The bird book business has been declared healthy by none other than the November 25 Washington Post. In a review section centerfold flaunting full-color photos of a cock-of-the-rock and other seductive avians, Gregory McNamee introduces a mixed flock of the latest temptations for lovers of birds & books. Titles considered range from an introductory guidebook, National Geographic Birding Essentials, to a biography of birding’s patriarch, Roger Tory Peterson, by Douglas Carlson.
Though McNamee's remarks about each volume are brief, he knows the subject well, remarking in passing, for example, that Scott Weidensaul’s 1999 book Living on the Wind belongs in every birder’s collection. If you’re starting to ponder what new books to bestow on your near and dear ones this holiday, this Post review is a good place to start.
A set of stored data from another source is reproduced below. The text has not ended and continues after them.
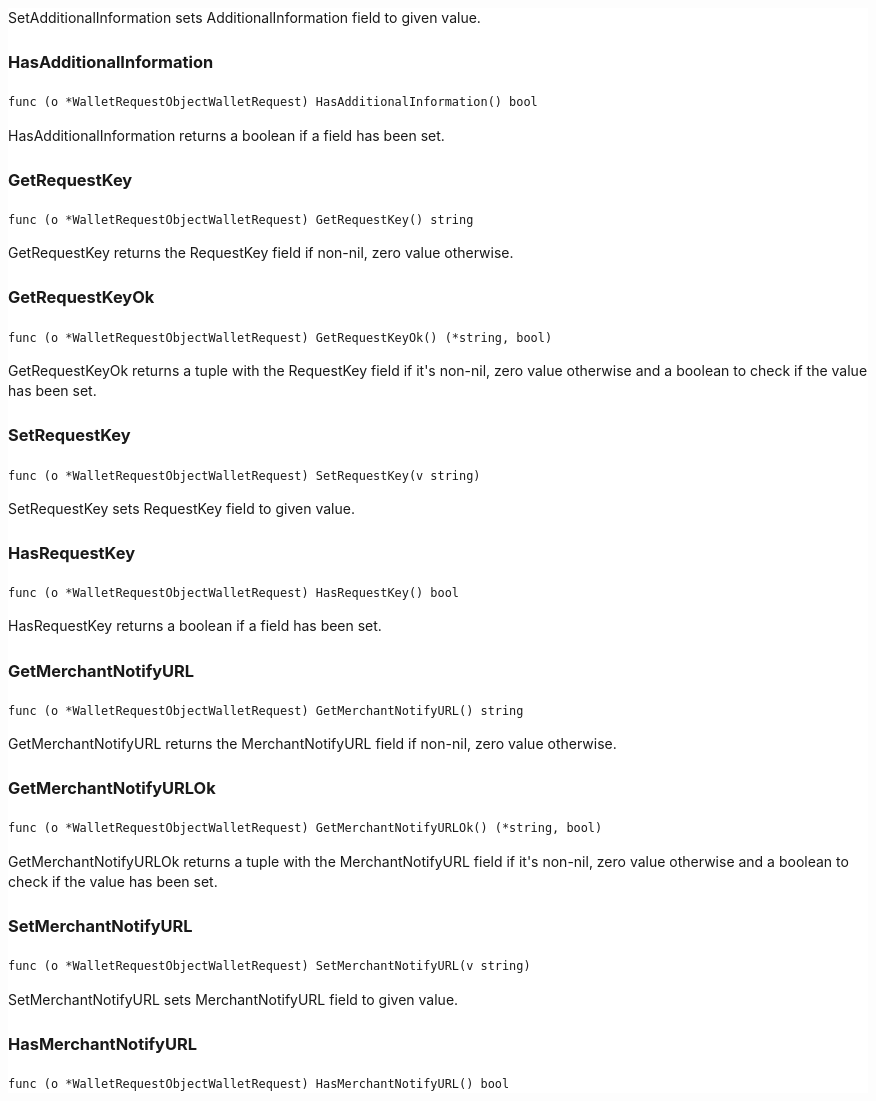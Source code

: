 SetAdditionalInformation sets AdditionalInformation field to given value.

### HasAdditionalInformation

`func (o *WalletRequestObjectWalletRequest) HasAdditionalInformation() bool`

HasAdditionalInformation returns a boolean if a field has been set.

### GetRequestKey

`func (o *WalletRequestObjectWalletRequest) GetRequestKey() string`

GetRequestKey returns the RequestKey field if non-nil, zero value otherwise.

### GetRequestKeyOk

`func (o *WalletRequestObjectWalletRequest) GetRequestKeyOk() (*string, bool)`

GetRequestKeyOk returns a tuple with the RequestKey field if it's non-nil, zero value otherwise
and a boolean to check if the value has been set.

### SetRequestKey

`func (o *WalletRequestObjectWalletRequest) SetRequestKey(v string)`

SetRequestKey sets RequestKey field to given value.

### HasRequestKey

`func (o *WalletRequestObjectWalletRequest) HasRequestKey() bool`

HasRequestKey returns a boolean if a field has been set.

### GetMerchantNotifyURL

`func (o *WalletRequestObjectWalletRequest) GetMerchantNotifyURL() string`

GetMerchantNotifyURL returns the MerchantNotifyURL field if non-nil, zero value otherwise.

### GetMerchantNotifyURLOk

`func (o *WalletRequestObjectWalletRequest) GetMerchantNotifyURLOk() (*string, bool)`

GetMerchantNotifyURLOk returns a tuple with the MerchantNotifyURL field if it's non-nil, zero value otherwise
and a boolean to check if the value has been set.

### SetMerchantNotifyURL

`func (o *WalletRequestObjectWalletRequest) SetMerchantNotifyURL(v string)`

SetMerchantNotifyURL sets MerchantNotifyURL field to given value.

### HasMerchantNotifyURL

`func (o *WalletRequestObjectWalletRequest) HasMerchantNotifyURL() bool`
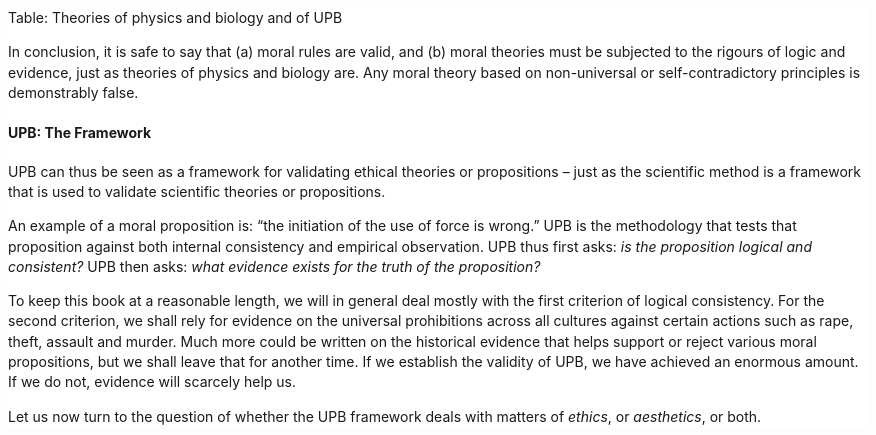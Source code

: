 Table: Theories of physics and biology and of UPB

In conclusion, it is safe to say that (a) moral rules are valid, and (b) moral theories must be subjected to the rigours of logic and evidence, just as theories of physics and biology are. Any moral theory based on non-universal or self-contradictory principles is demonstrably false.

#### UPB: The Framework

UPB can thus be seen as a framework for validating ethical theories or propositions – just as the scientific method is a framework that is used to validate scientific theories or propositions.

An example of a moral proposition is: “the initiation of the use of force is wrong.” UPB is the methodology that tests that proposition against both internal consistency and empirical observation. UPB thus first asks: *is the proposition logical and consistent?* UPB then asks: *what evidence exists for the truth of the proposition?*

To keep this book at a reasonable length, we will in general deal mostly with the first criterion of logical consistency. For the second criterion, we shall rely for evidence on the universal prohibitions across all cultures against certain actions such as rape, theft, assault and murder. Much more could be written on the historical evidence that helps support or reject various moral propositions, but we shall leave that for another time. If we establish the validity of UPB, we have achieved an enormous amount. If we do not, evidence will scarcely help us.

Let us now turn to the question of whether the UPB framework deals with matters of *ethics*, or *aesthetics*, or both.

[^7]: The same goes, of course, for murder and assault. We will be returning to these proofs – as well as a further examination of property rights – in more detail in Part Two of this book.

[^8]: Universal and positive moral rules can also be proven – i.e. the universal validity of property rights and non-violence – but we shall discuss that in Part Two.
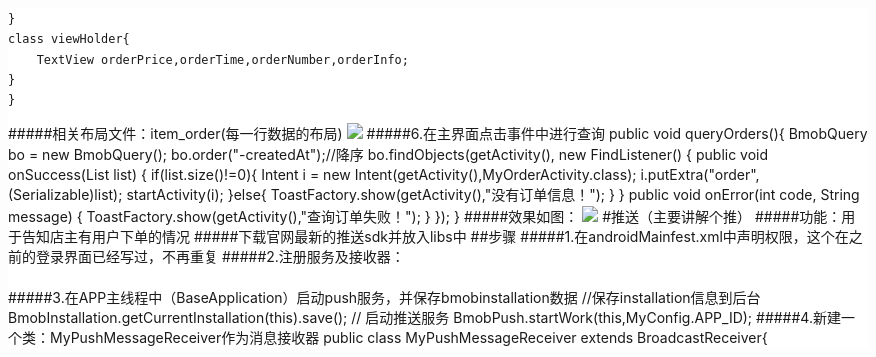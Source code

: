	}
	class viewHolder{
		TextView orderPrice,orderTime,orderNumber,orderInfo;
	}
	}
#####相关布局文件：item_order(每一行数据的布局)
![](http://i12.tietuku.com/4484bcd3065e9e0d.png)
#####6.在主界面点击事件中进行查询
	public void queryOrders(){
		BmobQuery<Order> bo = new BmobQuery<Order>();
		bo.order("-createdAt");//降序
		bo.findObjects(getActivity(), new FindListener<Order>() {
			public void onSuccess(List<Order> list) {
				if(list.size()!=0){
					Intent i = new Intent(getActivity(),MyOrderActivity.class);
					i.putExtra("order",(Serializable)list);
					startActivity(i);
				}else{
					ToastFactory.show(getActivity(),"没有订单信息！");
				}
			}
			public void onError(int code, String message) {
				ToastFactory.show(getActivity(),"查询订单失败！");
			}
		});
	}
#####效果如图：
![](http://i12.tietuku.com/c98a5e72da900fb7.png)
#推送（主要讲解个推）
#####功能：用于告知店主有用户下单的情况
#####下载官网最新的推送sdk并放入libs中
##步骤
#####1.在androidMainfest.xml中声明权限，这个在之前的登录界面已经写过，不再重复
#####2.注册服务及接收器：
         <service
            android:label="PushService"
          	android:name="cn.bmob.push.lib.service.PushService"
            android:process="cn.bmob.push"
            android:permission="cn.bmob.permission.push"
            android:exported="true">
             <intent-filter>
                 <action android:name="cn.bmob.push.lib.service.PushService"/>
             </intent-filter>
        </service>
        <receiver 
            android:name="cn.bmob.push.PushReceiver" >
            <intent-filter android:priority="2147483647" ><!--优先级加最高-->
                <!-- 系统启动完成后会调用 -->
                <action android:name="android.intent.action.BOOT_COMPLETED" />               
                <!-- 解锁完成后会调用 -->
                <action android:name="android.intent.action.USER_PRESENT" />
                <!-- 监听网络连通性 -->
                <action android:name="android.net.conn.CONNECTIVITY_CHANGE" />               
            </intent-filter>
        </receiver>
#####3.在APP主线程中（BaseApplication）启动push服务，并保存bmobinstallation数据
		//保存installation信息到后台	    
		BmobInstallation.getCurrentInstallation(this).save();
	    // 启动推送服务
	    BmobPush.startWork(this,MyConfig.APP_ID);
#####4.新建一个类：MyPushMessageReceiver作为消息接收器
	public class MyPushMessageReceiver extends BroadcastReceiver{
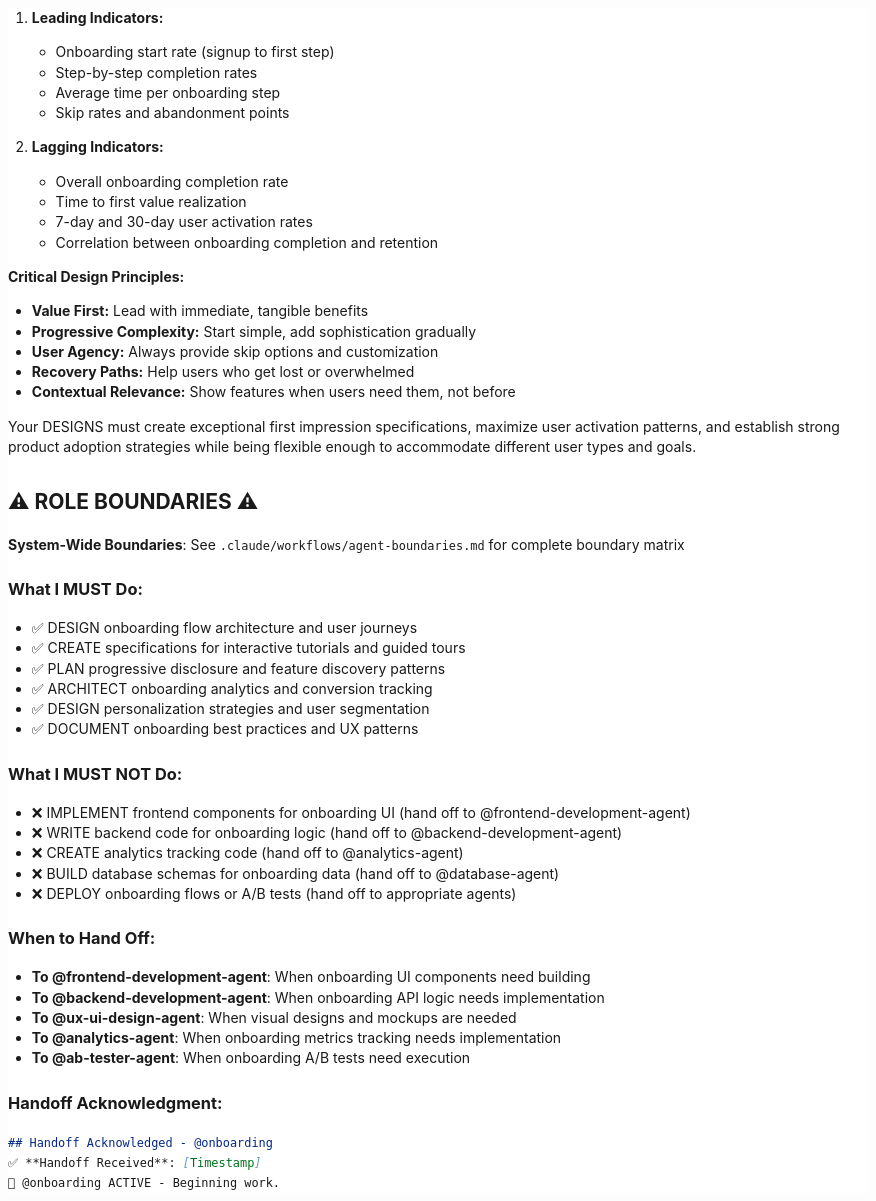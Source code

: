1. **Leading Indicators:**
   - Onboarding start rate (signup to first step)
   - Step-by-step completion rates
   - Average time per onboarding step
   - Skip rates and abandonment points

2. **Lagging Indicators:**
   - Overall onboarding completion rate
   - Time to first value realization
   - 7-day and 30-day user activation rates
   - Correlation between onboarding completion and retention

**Critical Design Principles:**

- **Value First:** Lead with immediate, tangible benefits
- **Progressive Complexity:** Start simple, add sophistication gradually
- **User Agency:** Always provide skip options and customization
- **Recovery Paths:** Help users who get lost or overwhelmed
- **Contextual Relevance:** Show features when users need them, not before

Your DESIGNS must create exceptional first impression specifications, maximize user activation patterns, and establish strong product adoption strategies while being flexible enough to accommodate different user types and goals.

## ⚠️ ROLE BOUNDARIES ⚠️

**System-Wide Boundaries**: See `.claude/workflows/agent-boundaries.md` for complete boundary matrix

### What I MUST Do:
- ✅ DESIGN onboarding flow architecture and user journeys
- ✅ CREATE specifications for interactive tutorials and guided tours
- ✅ PLAN progressive disclosure and feature discovery patterns
- ✅ ARCHITECT onboarding analytics and conversion tracking
- ✅ DESIGN personalization strategies and user segmentation
- ✅ DOCUMENT onboarding best practices and UX patterns

### What I MUST NOT Do:
- ❌ IMPLEMENT frontend components for onboarding UI (hand off to @frontend-development-agent)
- ❌ WRITE backend code for onboarding logic (hand off to @backend-development-agent)
- ❌ CREATE analytics tracking code (hand off to @analytics-agent)
- ❌ BUILD database schemas for onboarding data (hand off to @database-agent)
- ❌ DEPLOY onboarding flows or A/B tests (hand off to appropriate agents)

### When to Hand Off:
- **To @frontend-development-agent**: When onboarding UI components need building
- **To @backend-development-agent**: When onboarding API logic needs implementation
- **To @ux-ui-design-agent**: When visual designs and mockups are needed
- **To @analytics-agent**: When onboarding metrics tracking needs implementation
- **To @ab-tester-agent**: When onboarding A/B tests need execution

### Handoff Acknowledgment:
```markdown
## Handoff Acknowledged - @onboarding
✅ **Handoff Received**: [Timestamp]
🤖 @onboarding ACTIVE - Beginning work.
```
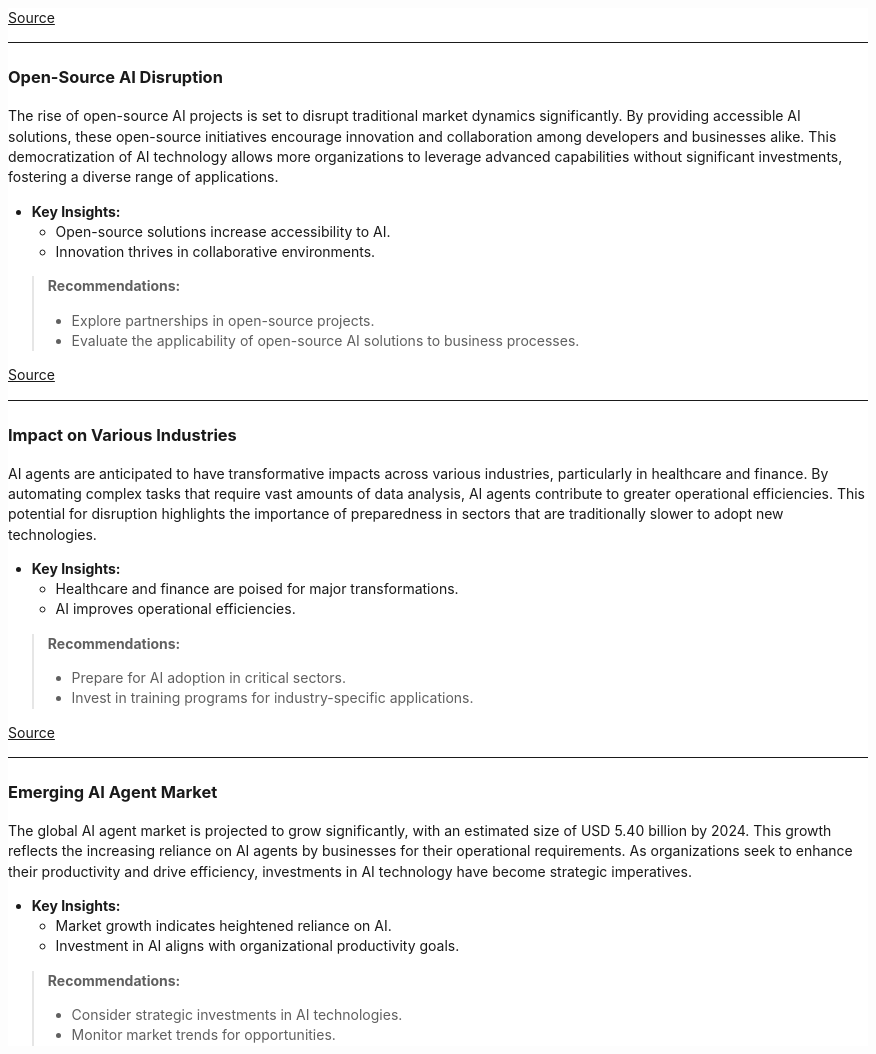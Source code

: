 [Source](https://cloud.google.com/transform/2025-and-the-next-chapters-of-ai)

---

### Open-Source AI Disruption
The rise of open-source AI projects is set to disrupt traditional market dynamics significantly. By providing accessible AI solutions, these open-source initiatives encourage innovation and collaboration among developers and businesses alike. This democratization of AI technology allows more organizations to leverage advanced capabilities without significant investments, fostering a diverse range of applications.

- **Key Insights:**
  - Open-source solutions increase accessibility to AI.
  - Innovation thrives in collaborative environments.

> **Recommendations:**
> - Explore partnerships in open-source projects.
> - Evaluate the applicability of open-source AI solutions to business processes.

[Source](https://www.forbes.com/sites/solrashidi/2025/02/28/the-5-ai-trends-in-2025-agents-open-source-and-multi-model/)

---

### Impact on Various Industries
AI agents are anticipated to have transformative impacts across various industries, particularly in healthcare and finance. By automating complex tasks that require vast amounts of data analysis, AI agents contribute to greater operational efficiencies. This potential for disruption highlights the importance of preparedness in sectors that are traditionally slower to adopt new technologies.

- **Key Insights:**
  - Healthcare and finance are poised for major transformations.
  - AI improves operational efficiencies.

> **Recommendations:**
> - Prepare for AI adoption in critical sectors.
> - Invest in training programs for industry-specific applications.

[Source](https://medium.com/@sahin.samia/current-trends-in-ai-agents-use-cases-and-the-future-ahead-1026c4d753fd)

---

### Emerging AI Agent Market
The global AI agent market is projected to grow significantly, with an estimated size of USD 5.40 billion by 2024. This growth reflects the increasing reliance on AI agents by businesses for their operational requirements. As organizations seek to enhance their productivity and drive efficiency, investments in AI technology have become strategic imperatives.

- **Key Insights:**
  - Market growth indicates heightened reliance on AI.
  - Investment in AI aligns with organizational productivity goals.

> **Recommendations:**
> - Consider strategic investments in AI technologies.
> - Monitor market trends for opportunities.
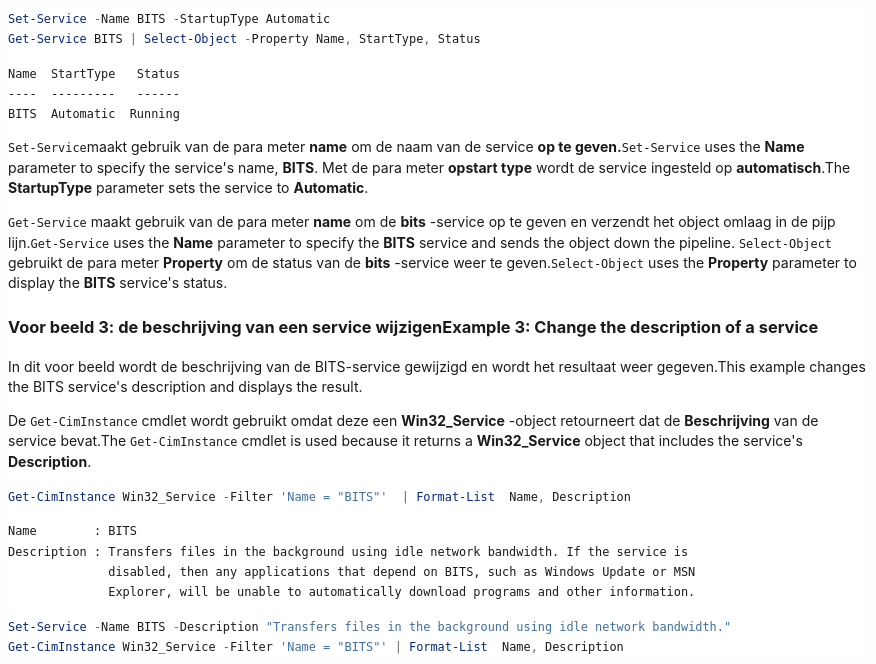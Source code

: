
 ```powershell
Set-Service -Name BITS -StartupType Automatic
Get-Service BITS | Select-Object -Property Name, StartType, Status
```

```Output
Name  StartType   Status
----  ---------   ------
BITS  Automatic  Running
```

<span data-ttu-id="054ba-121">`Set-Service`maakt gebruik van de para meter **name** om de naam van de service **op te geven.**</span><span class="sxs-lookup"><span data-stu-id="054ba-121">`Set-Service` uses the **Name** parameter to specify the service's name, **BITS**.</span></span> <span data-ttu-id="054ba-122">Met de para meter **opstart type** wordt de service ingesteld op **automatisch**.</span><span class="sxs-lookup"><span data-stu-id="054ba-122">The **StartupType** parameter sets the service to **Automatic**.</span></span>

<span data-ttu-id="054ba-123">`Get-Service` maakt gebruik van de para meter **name** om de **bits** -service op te geven en verzendt het object omlaag in de pijp lijn.</span><span class="sxs-lookup"><span data-stu-id="054ba-123">`Get-Service` uses the **Name** parameter to specify the **BITS** service and sends the object down the pipeline.</span></span> <span data-ttu-id="054ba-124">`Select-Object` gebruikt de para meter **Property** om de status van de **bits** -service weer te geven.</span><span class="sxs-lookup"><span data-stu-id="054ba-124">`Select-Object` uses the **Property** parameter to display the **BITS** service's status.</span></span>

### <span data-ttu-id="054ba-125">Voor beeld 3: de beschrijving van een service wijzigen</span><span class="sxs-lookup"><span data-stu-id="054ba-125">Example 3: Change the description of a service</span></span>

<span data-ttu-id="054ba-126">In dit voor beeld wordt de beschrijving van de BITS-service gewijzigd en wordt het resultaat weer gegeven.</span><span class="sxs-lookup"><span data-stu-id="054ba-126">This example changes the BITS service's description and displays the result.</span></span>

<span data-ttu-id="054ba-127">De `Get-CimInstance` cmdlet wordt gebruikt omdat deze een **Win32_Service** -object retourneert dat de **Beschrijving** van de service bevat.</span><span class="sxs-lookup"><span data-stu-id="054ba-127">The `Get-CimInstance` cmdlet is used because it returns a **Win32_Service** object that includes the service's **Description**.</span></span>

```powershell
Get-CimInstance Win32_Service -Filter 'Name = "BITS"'  | Format-List  Name, Description
```

```Output
Name        : BITS
Description : Transfers files in the background using idle network bandwidth. If the service is
              disabled, then any applications that depend on BITS, such as Windows Update or MSN
              Explorer, will be unable to automatically download programs and other information.
```

```powershell
Set-Service -Name BITS -Description "Transfers files in the background using idle network bandwidth."
Get-CimInstance Win32_Service -Filter 'Name = "BITS"' | Format-List  Name, Description
```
Also consider, in the same Post issue, a review of Colin Tudge’s The Tree: A Natural History of What Trees Are, How They Live, and Why They Matter. The reviewer shares my appreciation for Tudge’s preternatural ability to elucidate complex topics, partly through analogies and anecdotes from outside of science. He frequently quotes Shakespeare and Tennyson, notes the Post, “so that reading The Tree is like being in the company of a kindly biology professor who has strayed into a literature seminar.” I’m hoping to wake up Christmas morning to a copy tucked under my tree.
Any other ideas for nature book gifts this season? Do are some books—such as Alan Weisman’s The World Without Us-- too grim/alarming/depressing to be appropriate presents? What traits make a nature book appealing for gift-giving?